> Instructions to follow
Exclude the pictures and reproduce the remaining data exactly as written.

> Task data
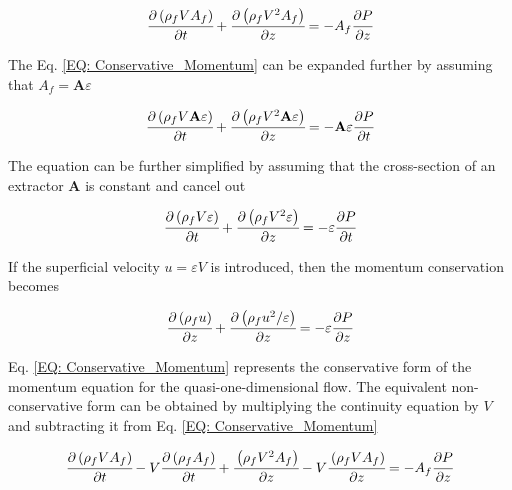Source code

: \documentclass[../Parameter_fitting.tex]{subfiles}
\begin{document}
	{\footnotesize
		\begin{equation}
			\cfrac{\partial \left( \rho_f V A_f \right)}{\partial t} + \cfrac{\partial \left( \rho_f V^2 A_f \right)}{\partial z} = -A_f \cfrac{\partial P}{\partial z}
			\label{EQ: Conservative_Momentum}
		\end{equation}
	}

	The Eq. \ref{EQ: Conservative_Momentum} can be expanded further by assuming that $A_f = \textbf{A}\varepsilon$ 
	
	{\footnotesize
		\begin{equation}
			\cfrac{\partial \left( \rho_f V \textbf{A} \varepsilon \right) }{\partial t} + \cfrac{\partial \left( \rho_f V^2 \textbf{A} \varepsilon \right) }{\partial z} = - 	\textbf{A} \varepsilon \cfrac{\partial P}{\partial t}
		\end{equation}
	}

	The equation can be further simplified by assuming that the cross-section of an extractor $\textbf{A}$ is constant and cancel out
	
	{\footnotesize
		\begin{equation}
			\cfrac{\partial \left( \rho_f V \varepsilon \right) }{\partial t} + \cfrac{\partial \left( \rho_f V^2 \varepsilon \right) }{\partial z} = - \varepsilon 	\cfrac{\partial P}{\partial t}
		\end{equation}
	}

	If the superficial velocity $u=\varepsilon V$ is introduced, then the momentum conservation becomes
	
	{\footnotesize
		\begin{equation}
			\cfrac{\partial \left( \rho_f u \right)}{\partial z} + \cfrac{\partial \left( \rho_f u^2/\varepsilon \right) }{\partial z} = -\varepsilon \cfrac{\partial 	P}{\partial z}
		\end{equation}
	}

	Eq. \ref{EQ: Conservative_Momentum} represents the conservative form of the momentum equation for the quasi-one-dimensional flow. The equivalent non-conservative form can be obtained by multiplying the continuity equation by $V$ and subtracting it from Eq. \ref{EQ: Conservative_Momentum}
	
	{\footnotesize
		\begin{equation}
			\cfrac{\partial \left( \rho_f V A_f \right)}{\partial t} - V\cfrac{ \partial \left( \rho_f A_f \right) }{\partial t} + \cfrac{\left( \rho_f V^2 A_f 	\right)}{\partial z} - V \cfrac{\left( \rho_f V A_f \right)}{\partial z} = -A_f \cfrac{\partial P}{\partial z}
		\end{equation}
	}
	
\end{document}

> Task output
Source code

: \documentclass[../Parameter_fitting.tex]{subfiles}
\begin{document}
	{\footnotesize
		\begin{equation}
			\cfrac{\partial \left( \rho_f V A_f \right)}{\partial t} + \cfrac{\partial \left( \rho_f V^2 A_f \right)}{\partial z} = -A_f \cfrac{\partial P}{\partial z}
			\label{EQ: Conservative_Momentum}
		\end{equation}
	}

	The Eq. \ref{EQ: Conservative_Momentum} can be expanded further by assuming that $A_f = \textbf{A}\varepsilon$ 
	
	{\footnotesize
		\begin{equation}
			\cfrac{\partial \left( \rho_f V \textbf{A} \varepsilon \right) }{\partial t} + \cfrac{\partial \left( \rho_f V^2 \textbf{A} \varepsilon \right) }{\partial z} = - 	\textbf{A} \varepsilon \cfrac{\partial P}{\partial t}
		\end{equation}
	}

	The equation can be further simplified by assuming that the cross-section of an extractor $\textbf{A}$ is constant and cancel out
	
	{\footnotesize
		\begin{equation}
			\cfrac{\partial \left( \rho_f V \varepsilon \right) }{\partial t} + \cfrac{\partial \left( \rho_f V^2 \varepsilon \right) }{\partial z} = - \varepsilon 	\cfrac{\partial P}{\partial t}
		\end{equation}
	}

	If the superficial velocity $u=\varepsilon V$ is introduced, then the momentum conservation becomes
	
	{\footnotesize
		\begin{equation}
			\cfrac{\partial \left( \rho_f u \right)}{\partial z} + \cfrac{\partial \left( \rho_f u^2/\varepsilon \right) }{\partial z} = -\varepsilon \cfrac{\partial 	P}{\partial z}
		\end{equation}
	}

	Eq. \ref{EQ: Conservative_Momentum} represents the conservative form of the momentum equation for the quasi-one-dimensional flow. The equivalent non-conservative form can be obtained by multiplying the continuity equation by $V$ and subtracting it from Eq. \ref{EQ: Conservative_Momentum}
	
	{\footnotesize
		\begin{equation}
			\cfrac{\partial \left( \rho_f V A_f \right)}{\partial t} - V\cfrac{ \partial \left( \rho_f A_f \right) }{\partial t} + \cfrac{\left( \rho_f V^2 A_f 	\right)}{\partial z} - V \cfrac{\left( \rho_f V A_f \right)}{\partial z} = -A_f \cfrac{\partial P}{\partial z}
		\end{equation}
	}
	
\end{document}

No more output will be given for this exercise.